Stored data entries
● ● ● ● ● ● ●

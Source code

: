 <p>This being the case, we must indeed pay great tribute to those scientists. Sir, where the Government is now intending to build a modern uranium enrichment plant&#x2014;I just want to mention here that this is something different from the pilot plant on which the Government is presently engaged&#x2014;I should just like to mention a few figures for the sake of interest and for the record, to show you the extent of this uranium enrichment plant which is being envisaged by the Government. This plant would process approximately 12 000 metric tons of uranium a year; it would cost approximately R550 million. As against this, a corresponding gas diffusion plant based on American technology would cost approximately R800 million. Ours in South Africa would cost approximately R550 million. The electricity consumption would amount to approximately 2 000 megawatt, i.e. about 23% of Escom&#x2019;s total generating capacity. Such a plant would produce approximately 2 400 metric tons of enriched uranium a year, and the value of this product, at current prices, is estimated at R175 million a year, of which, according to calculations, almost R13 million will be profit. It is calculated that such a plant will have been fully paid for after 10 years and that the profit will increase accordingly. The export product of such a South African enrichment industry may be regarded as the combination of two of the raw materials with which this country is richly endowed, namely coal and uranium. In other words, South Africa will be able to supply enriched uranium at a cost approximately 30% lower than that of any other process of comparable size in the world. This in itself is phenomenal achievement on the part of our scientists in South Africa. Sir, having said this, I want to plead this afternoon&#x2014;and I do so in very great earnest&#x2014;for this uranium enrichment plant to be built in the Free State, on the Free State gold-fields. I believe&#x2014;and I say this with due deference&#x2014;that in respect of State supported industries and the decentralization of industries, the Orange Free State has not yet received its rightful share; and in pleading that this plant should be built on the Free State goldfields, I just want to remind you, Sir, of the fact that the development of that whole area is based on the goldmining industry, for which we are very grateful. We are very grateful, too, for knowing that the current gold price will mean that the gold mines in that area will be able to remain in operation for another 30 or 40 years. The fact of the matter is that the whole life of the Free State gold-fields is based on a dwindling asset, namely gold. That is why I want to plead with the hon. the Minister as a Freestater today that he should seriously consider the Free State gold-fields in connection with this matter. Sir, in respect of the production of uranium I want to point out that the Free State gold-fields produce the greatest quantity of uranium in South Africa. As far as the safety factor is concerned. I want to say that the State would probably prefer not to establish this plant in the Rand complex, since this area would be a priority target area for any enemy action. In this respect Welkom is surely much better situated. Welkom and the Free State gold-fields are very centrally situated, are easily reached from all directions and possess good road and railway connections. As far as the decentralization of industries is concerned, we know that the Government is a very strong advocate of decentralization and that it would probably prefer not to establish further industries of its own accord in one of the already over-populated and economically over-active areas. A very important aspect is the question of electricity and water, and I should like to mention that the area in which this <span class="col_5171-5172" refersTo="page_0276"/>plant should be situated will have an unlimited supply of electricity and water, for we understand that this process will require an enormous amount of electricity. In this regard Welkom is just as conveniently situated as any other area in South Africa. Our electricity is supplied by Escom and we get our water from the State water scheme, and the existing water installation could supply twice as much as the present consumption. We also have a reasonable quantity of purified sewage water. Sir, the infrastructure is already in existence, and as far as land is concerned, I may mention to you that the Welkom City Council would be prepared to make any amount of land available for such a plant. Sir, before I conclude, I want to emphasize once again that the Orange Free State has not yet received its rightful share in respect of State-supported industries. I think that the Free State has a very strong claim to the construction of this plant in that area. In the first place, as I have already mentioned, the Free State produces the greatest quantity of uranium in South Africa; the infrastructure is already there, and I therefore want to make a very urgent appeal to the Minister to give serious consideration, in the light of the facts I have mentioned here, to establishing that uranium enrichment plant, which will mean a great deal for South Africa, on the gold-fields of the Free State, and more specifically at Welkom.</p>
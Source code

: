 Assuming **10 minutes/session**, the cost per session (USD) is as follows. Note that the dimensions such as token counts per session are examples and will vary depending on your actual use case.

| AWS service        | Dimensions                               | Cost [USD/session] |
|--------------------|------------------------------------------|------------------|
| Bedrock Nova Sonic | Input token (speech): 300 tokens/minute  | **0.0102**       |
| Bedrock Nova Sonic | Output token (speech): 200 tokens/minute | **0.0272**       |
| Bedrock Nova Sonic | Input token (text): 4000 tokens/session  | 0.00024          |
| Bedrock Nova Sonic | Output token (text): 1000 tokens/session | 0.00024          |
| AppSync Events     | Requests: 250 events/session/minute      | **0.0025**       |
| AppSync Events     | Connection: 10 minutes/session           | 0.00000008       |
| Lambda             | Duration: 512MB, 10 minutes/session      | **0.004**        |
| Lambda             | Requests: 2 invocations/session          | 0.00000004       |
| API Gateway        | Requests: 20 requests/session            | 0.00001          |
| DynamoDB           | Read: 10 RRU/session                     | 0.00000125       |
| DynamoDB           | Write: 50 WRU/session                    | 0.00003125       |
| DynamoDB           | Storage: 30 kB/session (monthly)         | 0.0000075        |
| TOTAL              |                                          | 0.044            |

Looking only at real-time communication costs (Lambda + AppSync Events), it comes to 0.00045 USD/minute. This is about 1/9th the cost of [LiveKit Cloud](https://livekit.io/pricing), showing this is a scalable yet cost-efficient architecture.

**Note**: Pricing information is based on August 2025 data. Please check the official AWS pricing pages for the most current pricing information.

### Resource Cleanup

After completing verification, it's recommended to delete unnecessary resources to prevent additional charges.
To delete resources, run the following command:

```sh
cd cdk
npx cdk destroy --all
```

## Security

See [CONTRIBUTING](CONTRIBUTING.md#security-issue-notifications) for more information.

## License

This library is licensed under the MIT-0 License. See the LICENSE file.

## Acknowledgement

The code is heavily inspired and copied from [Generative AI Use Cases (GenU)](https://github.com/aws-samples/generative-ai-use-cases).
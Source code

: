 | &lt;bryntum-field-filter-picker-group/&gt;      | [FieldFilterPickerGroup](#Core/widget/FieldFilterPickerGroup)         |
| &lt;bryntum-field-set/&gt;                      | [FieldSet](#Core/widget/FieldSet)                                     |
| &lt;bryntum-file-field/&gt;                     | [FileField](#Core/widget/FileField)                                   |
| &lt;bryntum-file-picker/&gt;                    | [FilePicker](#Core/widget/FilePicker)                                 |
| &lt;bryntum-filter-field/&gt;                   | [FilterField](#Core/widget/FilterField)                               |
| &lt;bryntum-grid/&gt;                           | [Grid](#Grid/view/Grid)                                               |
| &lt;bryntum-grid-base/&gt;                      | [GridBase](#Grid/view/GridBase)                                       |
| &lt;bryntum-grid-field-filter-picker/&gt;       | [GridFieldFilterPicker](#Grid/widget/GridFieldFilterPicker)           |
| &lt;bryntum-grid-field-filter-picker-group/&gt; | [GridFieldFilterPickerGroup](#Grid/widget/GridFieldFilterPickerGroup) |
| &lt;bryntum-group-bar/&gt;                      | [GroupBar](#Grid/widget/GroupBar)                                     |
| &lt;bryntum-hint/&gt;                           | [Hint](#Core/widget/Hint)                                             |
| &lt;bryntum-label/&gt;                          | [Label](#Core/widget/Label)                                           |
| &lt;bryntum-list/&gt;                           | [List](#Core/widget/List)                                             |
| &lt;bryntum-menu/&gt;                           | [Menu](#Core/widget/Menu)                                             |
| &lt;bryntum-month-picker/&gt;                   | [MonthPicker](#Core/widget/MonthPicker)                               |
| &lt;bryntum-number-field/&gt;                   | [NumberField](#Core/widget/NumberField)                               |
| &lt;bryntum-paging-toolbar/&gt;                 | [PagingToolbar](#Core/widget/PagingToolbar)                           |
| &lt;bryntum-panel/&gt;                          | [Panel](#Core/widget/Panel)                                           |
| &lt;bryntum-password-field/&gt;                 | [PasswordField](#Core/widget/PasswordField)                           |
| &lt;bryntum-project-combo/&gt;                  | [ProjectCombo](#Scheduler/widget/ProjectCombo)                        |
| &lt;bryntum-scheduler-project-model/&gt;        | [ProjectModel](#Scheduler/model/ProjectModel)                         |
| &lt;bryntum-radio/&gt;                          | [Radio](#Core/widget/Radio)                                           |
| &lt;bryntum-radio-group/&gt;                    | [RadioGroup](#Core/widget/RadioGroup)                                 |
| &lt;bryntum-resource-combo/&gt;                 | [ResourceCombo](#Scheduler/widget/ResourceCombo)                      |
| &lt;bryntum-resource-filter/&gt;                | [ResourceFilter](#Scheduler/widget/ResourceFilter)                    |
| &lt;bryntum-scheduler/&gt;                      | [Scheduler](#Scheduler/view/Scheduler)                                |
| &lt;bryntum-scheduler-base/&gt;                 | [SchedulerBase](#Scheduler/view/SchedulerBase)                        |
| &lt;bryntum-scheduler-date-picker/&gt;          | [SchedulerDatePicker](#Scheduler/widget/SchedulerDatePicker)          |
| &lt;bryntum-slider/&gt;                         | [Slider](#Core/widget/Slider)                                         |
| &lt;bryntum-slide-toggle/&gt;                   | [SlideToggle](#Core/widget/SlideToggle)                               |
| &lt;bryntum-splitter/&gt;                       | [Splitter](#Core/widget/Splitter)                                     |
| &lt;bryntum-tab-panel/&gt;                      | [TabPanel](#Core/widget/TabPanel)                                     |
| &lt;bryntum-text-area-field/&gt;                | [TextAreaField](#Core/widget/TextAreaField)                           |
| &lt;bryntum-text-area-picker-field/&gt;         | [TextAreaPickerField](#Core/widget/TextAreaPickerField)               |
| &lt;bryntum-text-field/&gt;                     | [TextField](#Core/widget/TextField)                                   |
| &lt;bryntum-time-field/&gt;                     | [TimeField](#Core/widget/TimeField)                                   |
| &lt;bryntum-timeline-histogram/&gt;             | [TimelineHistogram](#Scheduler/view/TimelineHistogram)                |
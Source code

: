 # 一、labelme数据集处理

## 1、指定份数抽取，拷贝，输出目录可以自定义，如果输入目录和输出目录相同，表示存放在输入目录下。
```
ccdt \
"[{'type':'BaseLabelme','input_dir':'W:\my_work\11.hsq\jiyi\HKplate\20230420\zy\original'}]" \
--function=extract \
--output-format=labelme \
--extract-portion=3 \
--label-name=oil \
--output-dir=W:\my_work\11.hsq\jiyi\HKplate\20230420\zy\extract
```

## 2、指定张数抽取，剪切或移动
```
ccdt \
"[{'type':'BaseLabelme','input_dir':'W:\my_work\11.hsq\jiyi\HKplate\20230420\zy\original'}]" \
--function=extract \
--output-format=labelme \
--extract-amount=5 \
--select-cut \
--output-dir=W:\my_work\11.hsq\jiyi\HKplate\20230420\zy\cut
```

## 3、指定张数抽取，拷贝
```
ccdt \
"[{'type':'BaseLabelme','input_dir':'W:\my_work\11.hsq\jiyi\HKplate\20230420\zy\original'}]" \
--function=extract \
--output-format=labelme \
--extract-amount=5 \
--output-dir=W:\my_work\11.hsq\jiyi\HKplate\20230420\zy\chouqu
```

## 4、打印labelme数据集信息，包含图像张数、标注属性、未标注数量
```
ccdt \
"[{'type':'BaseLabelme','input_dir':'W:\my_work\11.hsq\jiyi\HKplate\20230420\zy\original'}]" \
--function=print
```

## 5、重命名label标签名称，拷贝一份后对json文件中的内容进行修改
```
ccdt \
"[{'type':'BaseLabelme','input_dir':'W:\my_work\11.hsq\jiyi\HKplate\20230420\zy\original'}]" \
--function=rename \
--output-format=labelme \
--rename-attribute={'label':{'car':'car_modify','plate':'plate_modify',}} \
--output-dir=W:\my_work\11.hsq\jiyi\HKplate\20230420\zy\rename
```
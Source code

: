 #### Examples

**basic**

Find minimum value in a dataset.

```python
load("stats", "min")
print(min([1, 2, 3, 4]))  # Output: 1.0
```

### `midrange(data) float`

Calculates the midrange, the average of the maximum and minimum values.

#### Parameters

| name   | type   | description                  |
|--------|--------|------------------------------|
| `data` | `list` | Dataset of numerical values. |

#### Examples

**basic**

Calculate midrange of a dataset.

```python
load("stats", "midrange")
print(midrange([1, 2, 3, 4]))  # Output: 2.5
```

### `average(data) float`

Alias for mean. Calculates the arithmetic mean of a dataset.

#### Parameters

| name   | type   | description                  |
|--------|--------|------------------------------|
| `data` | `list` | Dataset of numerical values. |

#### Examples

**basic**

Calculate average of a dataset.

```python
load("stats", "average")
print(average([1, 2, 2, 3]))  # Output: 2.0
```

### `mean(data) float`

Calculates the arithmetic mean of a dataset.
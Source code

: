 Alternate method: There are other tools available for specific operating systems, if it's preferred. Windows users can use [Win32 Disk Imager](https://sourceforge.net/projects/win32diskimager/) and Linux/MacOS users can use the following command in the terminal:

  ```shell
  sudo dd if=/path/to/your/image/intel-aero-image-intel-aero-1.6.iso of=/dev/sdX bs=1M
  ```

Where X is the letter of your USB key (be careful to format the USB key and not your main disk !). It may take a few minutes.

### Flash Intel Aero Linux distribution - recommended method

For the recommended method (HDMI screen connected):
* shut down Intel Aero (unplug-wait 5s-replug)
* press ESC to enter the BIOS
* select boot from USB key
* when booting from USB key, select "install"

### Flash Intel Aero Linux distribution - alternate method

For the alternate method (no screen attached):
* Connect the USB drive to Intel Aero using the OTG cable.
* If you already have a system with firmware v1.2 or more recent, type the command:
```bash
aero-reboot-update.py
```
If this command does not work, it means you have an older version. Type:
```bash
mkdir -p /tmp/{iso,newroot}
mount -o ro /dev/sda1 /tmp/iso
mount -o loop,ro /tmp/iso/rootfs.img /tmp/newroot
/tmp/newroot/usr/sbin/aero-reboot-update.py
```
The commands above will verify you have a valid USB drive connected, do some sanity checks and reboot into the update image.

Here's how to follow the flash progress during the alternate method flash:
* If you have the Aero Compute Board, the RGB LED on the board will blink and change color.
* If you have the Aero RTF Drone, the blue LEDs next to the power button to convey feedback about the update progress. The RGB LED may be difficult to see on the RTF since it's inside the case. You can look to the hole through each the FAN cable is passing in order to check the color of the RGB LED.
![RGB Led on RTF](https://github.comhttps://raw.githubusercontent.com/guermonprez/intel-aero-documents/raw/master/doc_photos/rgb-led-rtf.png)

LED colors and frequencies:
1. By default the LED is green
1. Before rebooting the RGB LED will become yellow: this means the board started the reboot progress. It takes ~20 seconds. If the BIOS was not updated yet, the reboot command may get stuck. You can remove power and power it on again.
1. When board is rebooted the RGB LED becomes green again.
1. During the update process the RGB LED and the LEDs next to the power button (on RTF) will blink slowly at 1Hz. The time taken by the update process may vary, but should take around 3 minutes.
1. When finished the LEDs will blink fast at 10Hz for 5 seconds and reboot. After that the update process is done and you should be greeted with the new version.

● ● ● ● ● ● ●

WORK REQUIRED >> Look over the records above and say, with no extra words, how many lines include "seconds".

COMPLETED TASK >> 2